Yes. Good morning, Mr. Chair, vice-chairs and members of the committee. I don't know if I should say “Good morning” or “Good afternoon”, but I'll stick with “Good morning”.
Thank you for the invitation to appear before you today to discuss our latest report, “Preliminary Findings on International Taxation”, which was published earlier today.
Today I'm joined by Mark Mahabir and Govindadeva Bernier, who will help in responding to your questions.
Our report presents PBO findings on international taxation. This report stems from the initial request of one of your colleagues in the other House, Senator Downe, in 2012. Following this request, PBO pursued its efforts to estimate the tax gap.

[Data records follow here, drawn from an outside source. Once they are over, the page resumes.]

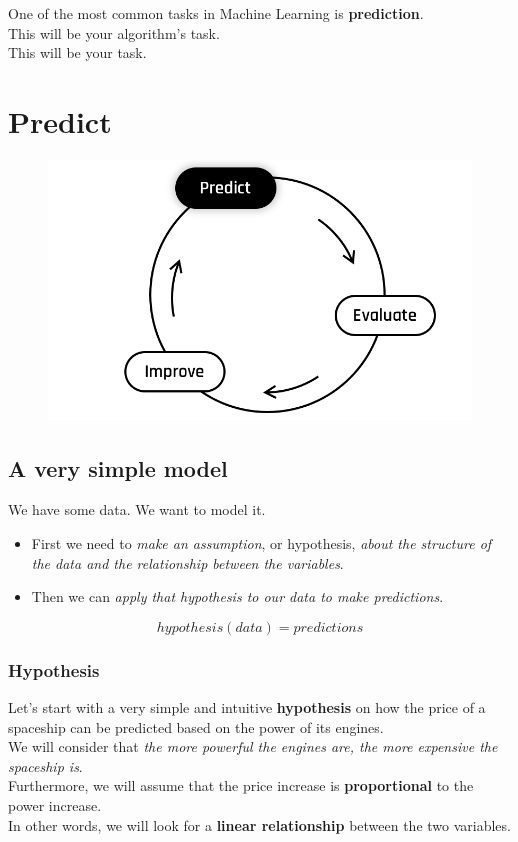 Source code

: One of the most common tasks in Machine Learning is \textbf{prediction}.\\  
This will be your algorithm's task.\\
This will be your task.  

\newpage
\section*{Predict}
\begin{figure}[h!]
  \centering
  \includegraphics[scale=0.25]{assets/Predict.png}
\end{figure}

\subsection*{A very simple model}

We have some data. We want to model it.  
\begin{itemize}
    \item First we need to \textit{make an assumption}, or hypothesis, \textit{about the structure of the data and the relationship between the variables}.  
    \item Then we can \textit{apply that hypothesis to our data to make predictions}.
\end{itemize}

$$
hypothesis(data) = predictions
$$

\subsubsection*{Hypothesis}
Let's start with a very simple and intuitive \textbf{hypothesis} on how the price of a spaceship can be predicted based on the power of its engines.\\
We will consider that \textit{the more powerful the engines are, the more expensive the spaceship is}.\\
Furthermore, we will assume that the price increase is \textbf{proportional} to the power increase.\\
\newline
In other words, we will look for a \textbf{linear relationship} between the two variables.\\

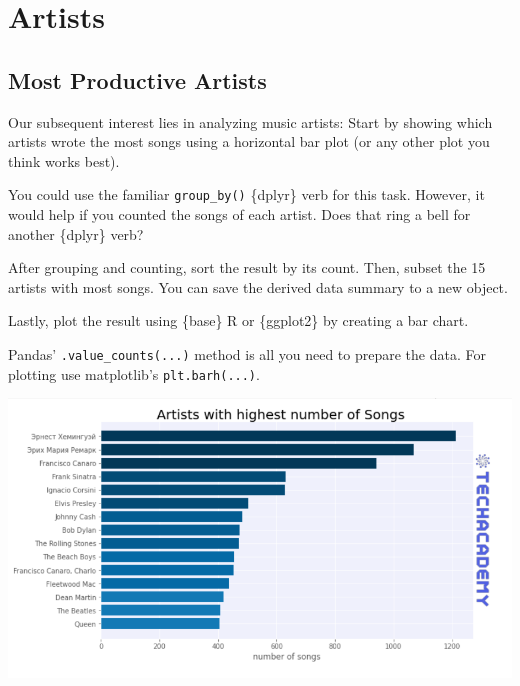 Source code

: \documentclass[
  11pt,
]{book}
\newenvironment{tips}[1]
  {
  \begin{itemize}
  \footnotesize
  \renewcommand{\labelitemi}{
    \raisebox{-.7\height}[0pt][0pt]{
      {\setkeys{Gin}{width=3em,keepaspectratio}
        \texttt{[image: images/\#1.png]}}
    }
  }
  \setlength{\fboxsep}{1em}
  \begin{rbox}
  \item
  }
  {
  \end{rbox}
  \end{itemize}
  }
\newenvironment{tipsp}[1]
  {
  \begin{itemize}
  \footnotesize
  \renewcommand{\labelitemi}{
    \raisebox{-.7\height}[0pt][0pt]{
      {\setkeys{Gin}{width=3em,keepaspectratio}
        \texttt{[image: images/\#1.png]}}
    }
  }
  \setlength{\fboxsep}{1em}
  \begin{pbox}
  \item
  }
  {
  \end{pbox}
  \end{itemize}
  }
\begin{document}
\hypertarget{artists}{%
\section{Artists}\label{artists}}

\hypertarget{most-productive-artists}{%
\subsection{Most Productive Artists}\label{most-productive-artists}}

Our subsequent interest lies in analyzing music artists: Start by showing which artists wrote the most songs using a horizontal bar plot (or any other plot you think works best).

\begin{tips}r

You could use the familiar \texttt{group\_by()} \{dplyr\} verb for this task. However, it would help if you counted the songs of each artist. Does that ring a bell for another \{dplyr\} verb?

After grouping and counting, sort the result by its count. Then, subset the 15 artists with most songs. You can save the derived data summary to a new object.

Lastly, plot the result using \{base\} R or \{ggplot2\} by creating a bar chart.

\end{tips}

\begin{tipsp}p

Pandas' \texttt{.value\_counts(...)} method is all you need to prepare the data.
For plotting use matplotlib's \texttt{plt.barh(...)}.

\end{tipsp}

\begin{center}\includegraphics[width=1\linewidth]{splots/artists_bar_chart} \end{center}
\end{document}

As you may know, the tax gap is the difference between the amount of tax that would be paid if all tax obligations were fully met in all instances and the amount of tax that's actually collected by the tax administration authority.
Part of the tax gap can be attributed to unintentional actions, such as errors, ignorance of relevant tax rules, or inability to comply. It can also arise from intentional actions, such as tax evasion or failure to pay taxes. One part of the tax gap that is not often measured, because of the difficulty of estimating it properly, is that attributed to tax avoidance, which is legal but contravenes the objective and spirit of the law.
Our report examines financial flows between corporations in other countries and those in Canada. These flows and transactions can reduce taxable income in Canada by shifting income and profits to certain jurisdictions, thus reducing the amount of taxes paid by corporations in Canada.
The report provides the magnitude of financial flows and transactions involving jurisdictions that are offshore financial centres, but does not quantify the amount of taxes that could be collected if such practices of profit-shifting were no longer permitted. For example, in 2016 there was a net outflow of funds from Canada of $200 billion to offshore financial centres. Similarly, the total value of all revenue from and expenses to those same jurisdictions by Canadian corporations was $996 billion. If just a small proportion of such transfers and transactions were used to reduce taxable income in Canada, the amount of tax revenue that could be collected would be in the billions of dollars.
Finally, we also examined financial metrics for large multinational corporations with operations in Canada. For example, when total earnings before taxes and revenues were attributed to Canada, based on Canada's GDP relative to the GDPs of the countries in which those multinational companies operate, the attributed revenues and earnings were higher than those reported on Canadian tax returns by those corporations. This suggests that earnings reported in Canada are not commensurate with the economic activity of those corporations in Canada.
Mark, Govindadeva and I would be pleased to respond to any questions you may have regarding our preliminary findings on the international taxation report or other PBO analyses. Thank you.